From: KAMEZAWA Hiroyuki <kamezawa.hiroyu@jp.fujitsu.com>
To: Hugh Dickins <hugh.dickins@tiscali.co.uk>
Cc: vedran.furac@gmail.com, linux-mm@kvack.org,
linux-kernel@vger.kernel.org, kosaki.motohiro@jp.fujitsu.com,
minchan.kim@gmail.com, akpm@linux-foundation.org,
rientjes@google.com, aarcange@redhat.com
Subject: Re: Memory overcommit
Date: Wed, 28 Oct 2009 09:43:43 +0900 [thread overview]
Message-ID: <20091028094343.d59fec94.kamezawa.hiroyu@jp.fujitsu.com> (raw)
In-Reply-To: <Pine.LNX.4.64.0910271843510.11372@sister.anvils>
On Tue, 27 Oct 2009 20:44:16 +0000 (GMT)
Hugh Dickins <hugh.dickins@tiscali.co.uk> wrote:
> On Tue, 27 Oct 2009, KAMEZAWA Hiroyuki wrote:
> > Sigh, gnome-session has twice value of mmap(1G).
> > Of course, gnome-session only uses 6M bytes of anon.

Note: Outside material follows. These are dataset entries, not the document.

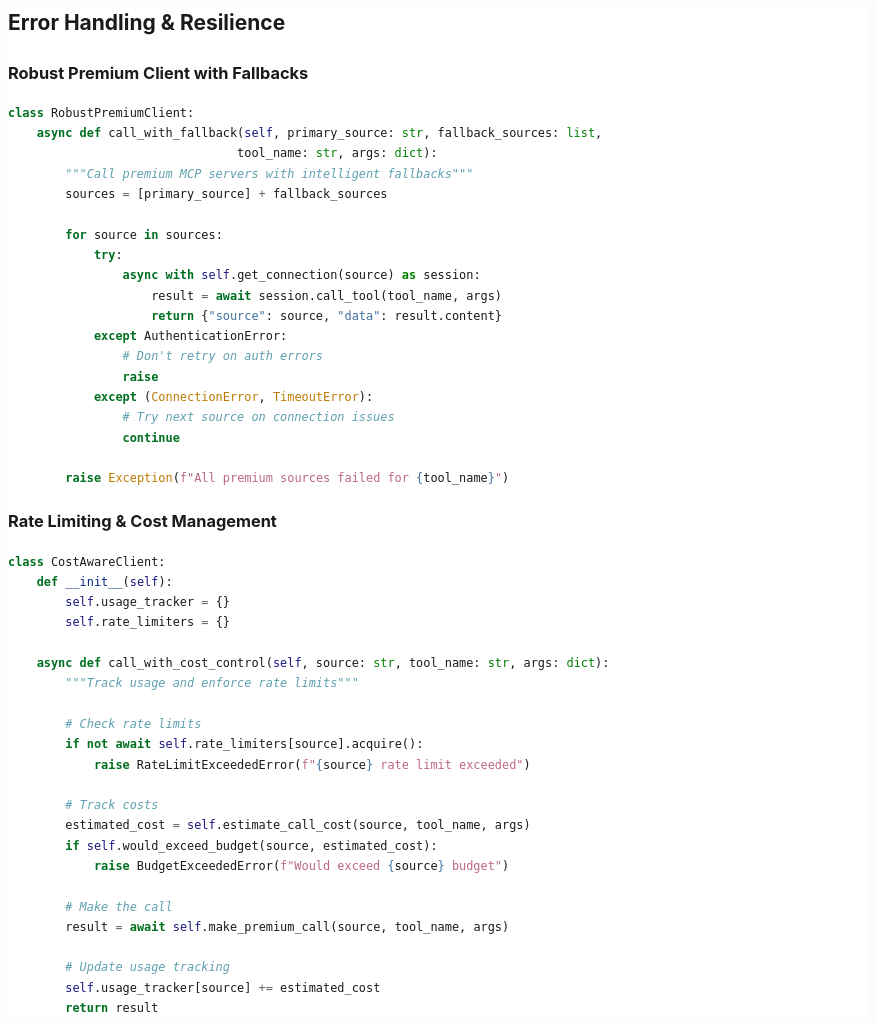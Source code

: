 ## Error Handling & Resilience

### Robust Premium Client with Fallbacks
```python
class RobustPremiumClient:
    async def call_with_fallback(self, primary_source: str, fallback_sources: list, 
                                tool_name: str, args: dict):
        """Call premium MCP servers with intelligent fallbacks"""
        sources = [primary_source] + fallback_sources
        
        for source in sources:
            try:
                async with self.get_connection(source) as session:
                    result = await session.call_tool(tool_name, args)
                    return {"source": source, "data": result.content}
            except AuthenticationError:
                # Don't retry on auth errors
                raise
            except (ConnectionError, TimeoutError):
                # Try next source on connection issues
                continue
                
        raise Exception(f"All premium sources failed for {tool_name}")
```

### Rate Limiting & Cost Management
```python
class CostAwareClient:
    def __init__(self):
        self.usage_tracker = {}
        self.rate_limiters = {}
    
    async def call_with_cost_control(self, source: str, tool_name: str, args: dict):
        """Track usage and enforce rate limits"""
        
        # Check rate limits
        if not await self.rate_limiters[source].acquire():
            raise RateLimitExceededError(f"{source} rate limit exceeded")
        
        # Track costs
        estimated_cost = self.estimate_call_cost(source, tool_name, args)
        if self.would_exceed_budget(source, estimated_cost):
            raise BudgetExceededError(f"Would exceed {source} budget")
            
        # Make the call
        result = await self.make_premium_call(source, tool_name, args)
        
        # Update usage tracking
        self.usage_tracker[source] += estimated_cost
        return result
```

> > I wonder this is because gnome-session has many children..but need to
> > dig more. Does anyone has idea ?
>
> When preparing KSM unmerge to handle OOM, I looked at how the precedent
> was handled by running a little program which mmaps an anonymous region
> of the same size as physical memory, then tries to mlock it. The
> program was such an obvious candidate to be killed, I was shocked
> by the poor decisions the OOM killer made. Usually I ran it with
> mem=512M, with gnome and firefox active. Often the OOM killer killed
> it right the first time, but went wrong when I tried it a second time
> (I think that's because of what's already swapped out the first time).
>
> I built up a patchset of fixes, but once I came to split them up for
> submission, not one of them seemed entirely satisfactory; and Andrea's
> fix to the KSM/mlock deadlock forced me to abandon even the first of
> the patches (we've since then fixed the way munlocking behaves, so
> in theory could revisit that; but Andrea disliked what I was trying
> to do there in KSM for other reasons, so I've not touched it since).
> I had to get on with KSM, so I set it all aside: none of the issues
> was a recent regression.
>
> I did briefly wonder about the reliance on total_vm which you're now
> looking into, but didn't touch that at all. Let me describe those
> issues which I did try but fail to fix - I've no more time to deal
> with them now than then, but ought at least to mention them to you.
>
Okay, thank you for detailed information.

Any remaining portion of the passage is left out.